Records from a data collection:
+ + + + +
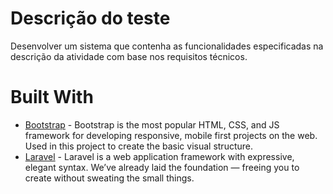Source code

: # Descrição do teste

Desenvolver um sistema que contenha as funcionalidades especificadas na
descrição da atividade com base nos requisitos técnicos.

# Built With

* [Bootstrap](http://getbootstrap.com/) - Bootstrap is the most popular HTML, CSS, and JS framework for developing responsive, mobile first projects on the web. Used in this project to create the basic visual structure.
* [Laravel](https://laravel.com/) - Laravel is a web application framework with expressive, elegant syntax. We’ve already laid the foundation — freeing you to create without sweating the small things.
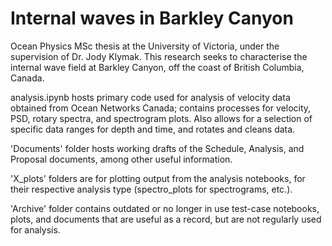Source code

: # Internal waves in Barkley Canyon

Ocean Physics MSc thesis at the University of Victoria, under the supervision of Dr. Jody Klymak. This research seeks to characterise the internal wave field at Barkley Canyon, off the coast of British Columbia, Canada. 

analysis.ipynb hosts primary code used for analysis of velocity data obtained from Ocean Networks Canada; contains processes for velocity, PSD, rotary spectra, and spectrogram plots. Also allows for a selection of specific data ranges for depth and time, and rotates and cleans data.

'Documents' folder hosts working drafts of the Schedule, Analysis, and Proposal documents, among other useful information.

'X_plots' folders are for plotting output from the analysis notebooks, for their respective analysis type (spectro_plots for spectrograms, etc.).

'Archive' folder contains outdated or no longer in use test-case notebooks, plots, and documents that are useful as a record, but are not regularly used for analysis.

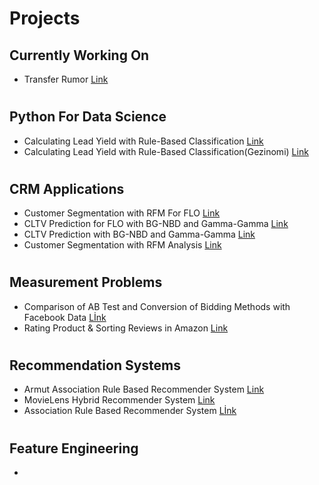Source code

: # Projects  
	
## Currently Working On
  - Transfer Rumor [Link](https://github.com/HakanGnes/TransferRumor-App)
#
## Python For Data Science
  - Calculating Lead Yield with Rule-Based Classification [Link](https://github.com/HakanGnes/Calculating-Lead-Yield-with-Rule-Based-Classification)
  - Calculating Lead Yield with Rule-Based Classification(Gezinomi) [Link](https://github.com/HakanGnes/Calculating-Lead-Yield-with-Rule-Based-Classification-Gezinomi-)
#
## CRM Applications
  - Customer Segmentation with RFM For FLO [Link](https://github.com/HakanGnes/Customer-Segmentation-with-RFM-For-FLO)
  - CLTV Prediction for FLO with BG-NBD and Gamma-Gamma [Link](https://github.com/HakanGnes/CLTV-Prediction-for-FLO-with-BG-NBD-and-Gamma-Gamma)
  - CLTV Prediction with BG-NBD and Gamma-Gamma [Link](https://github.com/HakanGnes/CLTV-Estimation-with-BG-NBD-and-Gamma-Gamma)
  - Customer Segmentation with RFM Analysis [Link](https://github.com/HakanGnes/Customer-Segmentation-with-RFM-Analysis)
#   
## Measurement Problems
  - Comparison of AB Test and Conversion of Bidding Methods with Facebook Data [Lİnk](https://github.com/HakanGnes/Comparison-of-AB-Test-and-Conversion-of-Bidding-Methods-with-Facebook-Data)
  - Rating Product & Sorting Reviews in Amazon [Link](https://github.com/HakanGnes/Rating-Product-Sorting-Reviews-in-Amazon)
#
## Recommendation Systems
  - Armut Association Rule Based Recommender System [Link](https://github.com/HakanGnes/Association-Rule-Based-Recommender-System)
  - MovieLens Hybrid Recommender System [Link](https://github.com/HakanGnes/MovieLens-Hybrid-Recommender-System)
  - Association Rule Based Recommender System [Lİnk](https://github.com/HakanGnes/ASSOCIATION-RULE-LEARNING-)
#
## Feature Engineering
  - 
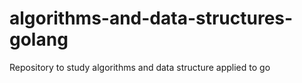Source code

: # algorithms-and-data-structures-golang
Repository to study algorithms and data structure applied to go
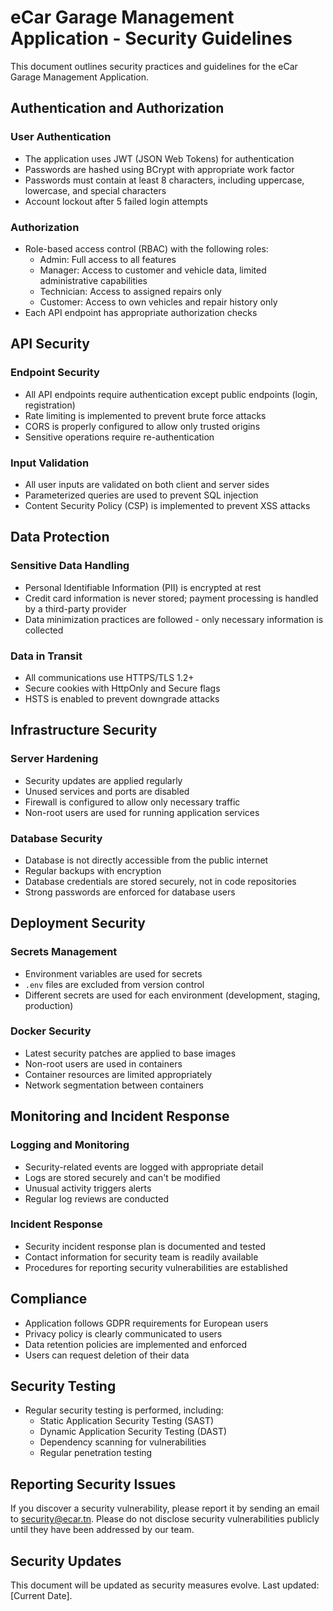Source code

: # eCar Garage Management Application - Security Guidelines

This document outlines security practices and guidelines for the eCar Garage Management Application.

## Authentication and Authorization

### User Authentication

- The application uses JWT (JSON Web Tokens) for authentication
- Passwords are hashed using BCrypt with appropriate work factor
- Passwords must contain at least 8 characters, including uppercase, lowercase, and special characters
- Account lockout after 5 failed login attempts

### Authorization

- Role-based access control (RBAC) with the following roles:
  - Admin: Full access to all features
  - Manager: Access to customer and vehicle data, limited administrative capabilities
  - Technician: Access to assigned repairs only
  - Customer: Access to own vehicles and repair history only
- Each API endpoint has appropriate authorization checks

## API Security

### Endpoint Security

- All API endpoints require authentication except public endpoints (login, registration)
- Rate limiting is implemented to prevent brute force attacks
- CORS is properly configured to allow only trusted origins
- Sensitive operations require re-authentication

### Input Validation

- All user inputs are validated on both client and server sides
- Parameterized queries are used to prevent SQL injection
- Content Security Policy (CSP) is implemented to prevent XSS attacks

## Data Protection

### Sensitive Data Handling

- Personal Identifiable Information (PII) is encrypted at rest
- Credit card information is never stored; payment processing is handled by a third-party provider
- Data minimization practices are followed - only necessary information is collected

### Data in Transit

- All communications use HTTPS/TLS 1.2+
- Secure cookies with HttpOnly and Secure flags
- HSTS is enabled to prevent downgrade attacks

## Infrastructure Security

### Server Hardening

- Security updates are applied regularly
- Unused services and ports are disabled
- Firewall is configured to allow only necessary traffic
- Non-root users are used for running application services

### Database Security

- Database is not directly accessible from the public internet
- Regular backups with encryption
- Database credentials are stored securely, not in code repositories
- Strong passwords are enforced for database users

## Deployment Security

### Secrets Management

- Environment variables are used for secrets
- `.env` files are excluded from version control
- Different secrets are used for each environment (development, staging, production)

### Docker Security

- Latest security patches are applied to base images
- Non-root users are used in containers
- Container resources are limited appropriately
- Network segmentation between containers

## Monitoring and Incident Response

### Logging and Monitoring

- Security-related events are logged with appropriate detail
- Logs are stored securely and can't be modified
- Unusual activity triggers alerts
- Regular log reviews are conducted

### Incident Response

- Security incident response plan is documented and tested
- Contact information for security team is readily available
- Procedures for reporting security vulnerabilities are established

## Compliance

- Application follows GDPR requirements for European users
- Privacy policy is clearly communicated to users
- Data retention policies are implemented and enforced
- Users can request deletion of their data

## Security Testing

- Regular security testing is performed, including:
  - Static Application Security Testing (SAST)
  - Dynamic Application Security Testing (DAST)
  - Dependency scanning for vulnerabilities
  - Regular penetration testing

## Reporting Security Issues

If you discover a security vulnerability, please report it by sending an email to security@ecar.tn. Please do not disclose security vulnerabilities publicly until they have been addressed by our team.

## Security Updates

This document will be updated as security measures evolve. Last updated: [Current Date].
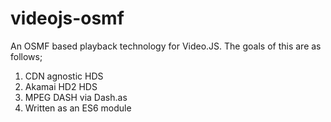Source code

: videojs-osmf
============

An OSMF based playback technology for Video.JS. The goals of this are as follows;

1. CDN agnostic HDS
2. Akamai HD2 HDS
3. MPEG DASH via Dash.as
4. Written as an ES6 module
+ + + + +
### Work to complete
Output all the records above again exactly, with the pictures dropped.

### Response
Source code

: # Descrição do teste

Desenvolver um sistema que contenha as funcionalidades especificadas na
descrição da atividade com base nos requisitos técnicos.

# Built With

* [Bootstrap](http://getbootstrap.com/) - Bootstrap is the most popular HTML, CSS, and JS framework for developing responsive, mobile first projects on the web. Used in this project to create the basic visual structure.
* [Laravel](https://laravel.com/) - Laravel is a web application framework with expressive, elegant syntax. We’ve already laid the foundation — freeing you to create without sweating the small things.
Source code

: # Internal waves in Barkley Canyon

Ocean Physics MSc thesis at the University of Victoria, under the supervision of Dr. Jody Klymak. This research seeks to characterise the internal wave field at Barkley Canyon, off the coast of British Columbia, Canada. 

analysis.ipynb hosts primary code used for analysis of velocity data obtained from Ocean Networks Canada; contains processes for velocity, PSD, rotary spectra, and spectrogram plots. Also allows for a selection of specific data ranges for depth and time, and rotates and cleans data.

'Documents' folder hosts working drafts of the Schedule, Analysis, and Proposal documents, among other useful information.

'X_plots' folders are for plotting output from the analysis notebooks, for their respective analysis type (spectro_plots for spectrograms, etc.).

'Archive' folder contains outdated or no longer in use test-case notebooks, plots, and documents that are useful as a record, but are not regularly used for analysis.

Source code

: # Projects  
	
## Currently Working On
  - Transfer Rumor [Link](https://github.com/HakanGnes/TransferRumor-App)
#
## Python For Data Science
  - Calculating Lead Yield with Rule-Based Classification [Link](https://github.com/HakanGnes/Calculating-Lead-Yield-with-Rule-Based-Classification)
  - Calculating Lead Yield with Rule-Based Classification(Gezinomi) [Link](https://github.com/HakanGnes/Calculating-Lead-Yield-with-Rule-Based-Classification-Gezinomi-)
#
## CRM Applications
  - Customer Segmentation with RFM For FLO [Link](https://github.com/HakanGnes/Customer-Segmentation-with-RFM-For-FLO)
  - CLTV Prediction for FLO with BG-NBD and Gamma-Gamma [Link](https://github.com/HakanGnes/CLTV-Prediction-for-FLO-with-BG-NBD-and-Gamma-Gamma)
  - CLTV Prediction with BG-NBD and Gamma-Gamma [Link](https://github.com/HakanGnes/CLTV-Estimation-with-BG-NBD-and-Gamma-Gamma)
  - Customer Segmentation with RFM Analysis [Link](https://github.com/HakanGnes/Customer-Segmentation-with-RFM-Analysis)
#   
## Measurement Problems
  - Comparison of AB Test and Conversion of Bidding Methods with Facebook Data [Lİnk](https://github.com/HakanGnes/Comparison-of-AB-Test-and-Conversion-of-Bidding-Methods-with-Facebook-Data)
  - Rating Product & Sorting Reviews in Amazon [Link](https://github.com/HakanGnes/Rating-Product-Sorting-Reviews-in-Amazon)
#
## Recommendation Systems
  - Armut Association Rule Based Recommender System [Link](https://github.com/HakanGnes/Association-Rule-Based-Recommender-System)
  - MovieLens Hybrid Recommender System [Link](https://github.com/HakanGnes/MovieLens-Hybrid-Recommender-System)
  - Association Rule Based Recommender System [Lİnk](https://github.com/HakanGnes/ASSOCIATION-RULE-LEARNING-)
#
## Feature Engineering
  - 
Source code

: # algorithms-and-data-structures-golang
Repository to study algorithms and data structure applied to go
Source code

: # eCar Garage Management Application - Security Guidelines

This document outlines security practices and guidelines for the eCar Garage Management Application.

## Authentication and Authorization

### User Authentication

- The application uses JWT (JSON Web Tokens) for authentication
- Passwords are hashed using BCrypt with appropriate work factor
- Passwords must contain at least 8 characters, including uppercase, lowercase, and special characters
- Account lockout after 5 failed login attempts

### Authorization

- Role-based access control (RBAC) with the following roles:
  - Admin: Full access to all features
  - Manager: Access to customer and vehicle data, limited administrative capabilities
  - Technician: Access to assigned repairs only
  - Customer: Access to own vehicles and repair history only
- Each API endpoint has appropriate authorization checks

## API Security

### Endpoint Security

- All API endpoints require authentication except public endpoints (login, registration)
- Rate limiting is implemented to prevent brute force attacks
- CORS is properly configured to allow only trusted origins
- Sensitive operations require re-authentication

### Input Validation

- All user inputs are validated on both client and server sides
- Parameterized queries are used to prevent SQL injection
- Content Security Policy (CSP) is implemented to prevent XSS attacks

## Data Protection

### Sensitive Data Handling

- Personal Identifiable Information (PII) is encrypted at rest
- Credit card information is never stored; payment processing is handled by a third-party provider
- Data minimization practices are followed - only necessary information is collected

### Data in Transit

- All communications use HTTPS/TLS 1.2+
- Secure cookies with HttpOnly and Secure flags
- HSTS is enabled to prevent downgrade attacks

## Infrastructure Security

### Server Hardening

- Security updates are applied regularly
- Unused services and ports are disabled
- Firewall is configured to allow only necessary traffic
- Non-root users are used for running application services

### Database Security

- Database is not directly accessible from the public internet
- Regular backups with encryption
- Database credentials are stored securely, not in code repositories
- Strong passwords are enforced for database users

## Deployment Security

### Secrets Management

- Environment variables are used for secrets
- `.env` files are excluded from version control
- Different secrets are used for each environment (development, staging, production)

### Docker Security

- Latest security patches are applied to base images
- Non-root users are used in containers
- Container resources are limited appropriately
- Network segmentation between containers

## Monitoring and Incident Response

### Logging and Monitoring

- Security-related events are logged with appropriate detail
- Logs are stored securely and can't be modified
- Unusual activity triggers alerts
- Regular log reviews are conducted

### Incident Response

- Security incident response plan is documented and tested
- Contact information for security team is readily available
- Procedures for reporting security vulnerabilities are established

## Compliance

- Application follows GDPR requirements for European users
- Privacy policy is clearly communicated to users
- Data retention policies are implemented and enforced
- Users can request deletion of their data

## Security Testing

- Regular security testing is performed, including:
  - Static Application Security Testing (SAST)
  - Dynamic Application Security Testing (DAST)
  - Dependency scanning for vulnerabilities
  - Regular penetration testing

## Reporting Security Issues

If you discover a security vulnerability, please report it by sending an email to security@ecar.tn. Please do not disclose security vulnerabilities publicly until they have been addressed by our team.

## Security Updates

This document will be updated as security measures evolve. Last updated: [Current Date].
Source code

: videojs-osmf
============

An OSMF based playback technology for Video.JS. The goals of this are as follows;

1. CDN agnostic HDS
2. Akamai HD2 HDS
3. MPEG DASH via Dash.as
4. Written as an ES6 module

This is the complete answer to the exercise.